12th Jan 10

The new term started on Monday so things are very different now. I’m not the only one at Harry’s Inn anymore. It’s nice to other people around.  The place isn’t full however, there are quite a few rooms empty, but it’s certainly much more sociable now.  There’s Jo a 17 year-old lad who’s half Cypriot half Palestinian. He’s interested in Manga illustration and has an enormous talent for drawing for such a young age.  Lois is lovely; she’s also 17.  She arrived with her mother Leslie a couple of days ago.  From what I hear she’s a bit of a wild child.  She told me that she will go out to pubs, let strange men buy her drinks, and then run away when they assert their expectation of payment in kind.  Then there’s Hanna from Montana (she must have jokes made about that all the time), I haven’t seen her work yet but I like her immensely.  She’s very sassy, her clothing can be racy, and at the same time she has a calm and mellow attitude.

pen and ink

I briefly met Jackie today, a British woman who lives near Ayia Napa and stays at Harry’s Inn during the week.  She seemed friendly, invited me to go to the cinema with her and a few others.

Charcoal

Jo (the 17 yr old) told me that he had heard that there was a new person at Harry’s Inn, i.e. me, and that I was a ‘lady’ rather than a ‘girl’. Apparently he was initially downhearted at the prospect of another ‘lady’ (there are quite a few women of a certain mumsy disposition on his course), but I was “cool”…. Hmmm… I’m a lady now am I? Well at least I’m cool I suppose. I think it’s only just sunk in that I’m not a girl anymore. Took a while! I’m O.K with it.

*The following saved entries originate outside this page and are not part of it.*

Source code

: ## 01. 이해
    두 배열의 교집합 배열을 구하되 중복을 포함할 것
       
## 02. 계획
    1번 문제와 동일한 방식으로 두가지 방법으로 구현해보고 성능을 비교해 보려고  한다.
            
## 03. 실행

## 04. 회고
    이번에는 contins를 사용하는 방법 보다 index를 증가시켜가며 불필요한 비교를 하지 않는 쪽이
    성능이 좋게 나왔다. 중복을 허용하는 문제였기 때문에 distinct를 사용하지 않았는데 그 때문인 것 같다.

College is bustling with activity now. All the students have returned, they talk, they smoke, they paint, they sculpt. They look at each other’s work and they are encouraging. It’s a mixed blessing for me. I feel both spurred on and inhibited by their presence.  With all that productivity going on, it’s hard not to join in, but I also feel under pressure to perform. These people think I have some kind of expertise that they don’t have, they are looking to me for guidance. In this atmosphere I am afraid of doing something rubbish and failing horribly to meet their expectations. I know in my heart this is absurd. I am here for me. I cannot fail. But my ego wants to impress. Every minute I am battling with desire to do something ‘good’, what if I can’t do ‘good’.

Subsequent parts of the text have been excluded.